There would be some kind of a machine logic that is different than a human logic. It's very similar to how machines started playing chess. They started playing chess like humans. But for the past 5 years, they're playing chess in a very different way. And then we understand that human strategies within chess are just a subset of strategies and do not represent everything. And I think it's going to be the same with human logic. And we understand that the way we think of the world and human logic is just a subset of potential logic, and that what we're now excited about is that machines started thinking like humans. But in a few years, we’ll understand that they will stop thinking like humans. It will be very scary, but I think a lot of the value will come from there over time.
Daniel Cohen (Moderator): And will we then learn how to think in different logical patterns?
Mark Bertolini: Humans will never be able to analyze the level of data that these new machines will think. So how do we create the connection that allows us to learn, because our brains are too primitive to do what they ultimately will do. So, when you talk about neural networks, from the human standpoint, we're primitive. They're going to be far more advanced, less emotional.
Daniel Cohen (Moderator): How do you think AI will help patient engagement and members getting in and staying in care?
Mark Bertolini: I think it'll be very powerful, and what I call the next best thing to do for a patient. So, here's where I am at this moment in time. And here's the next most important thing I can do to improve my quality of life.
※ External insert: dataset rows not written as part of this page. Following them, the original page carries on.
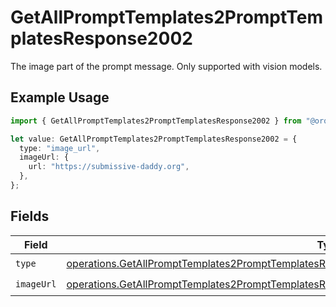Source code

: # GetAllPromptTemplates2PromptTemplatesResponse2002

The image part of the prompt message. Only supported with vision models.

## Example Usage

```typescript
import { GetAllPromptTemplates2PromptTemplatesResponse2002 } from "@orq-ai/node/models/operations";

let value: GetAllPromptTemplates2PromptTemplatesResponse2002 = {
  type: "image_url",
  imageUrl: {
    url: "https://submissive-daddy.org",
  },
};
```

## Fields

| Field                                                                                                                                                                                                                | Type                                                                                                                                                                                                                 | Required                                                                                                                                                                                                             | Description                                                                                                                                                                                                          |
| -------------------------------------------------------------------------------------------------------------------------------------------------------------------------------------------------------------------- | -------------------------------------------------------------------------------------------------------------------------------------------------------------------------------------------------------------------- | -------------------------------------------------------------------------------------------------------------------------------------------------------------------------------------------------------------------- | -------------------------------------------------------------------------------------------------------------------------------------------------------------------------------------------------------------------- |
| `type`                                                                                                                                                                                                               | [operations.GetAllPromptTemplates2PromptTemplatesResponse200ApplicationJSONResponseBodyItems2Type](../../models/operations/getallprompttemplates2prompttemplatesresponse200applicationjsonresponsebodyitems2type.md) | :heavy_check_mark:                                                                                                                                                                                                   | N/A                                                                                                                                                                                                                  |
| `imageUrl`                                                                                                                                                                                                           | [operations.GetAllPromptTemplates2PromptTemplatesResponse200ImageUrl](../../models/operations/getallprompttemplates2prompttemplatesresponse200imageurl.md)                                                           | :heavy_check_mark:                                                                                                                                                                                                   | N/A                                                                                                                                                                                                                  |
And that's going to be patient determined. So, quality of life is determined by me, not by the front cover of men's fitness magazines. You know, what is my version of health? Because most people view their health as a barrier to the life they want to lead, not as some sort of condition. So, if I can solve the limitations in my life around health by taking the next best step, then that's where these machines will help.
Daniel Cohen (Moderator): I hope everybody who's listened to us enjoyed it, and I hope most of all our panelists enjoyed it. I've definitely learned a decent amount. Thank you everybody and I hope to talk to you soon.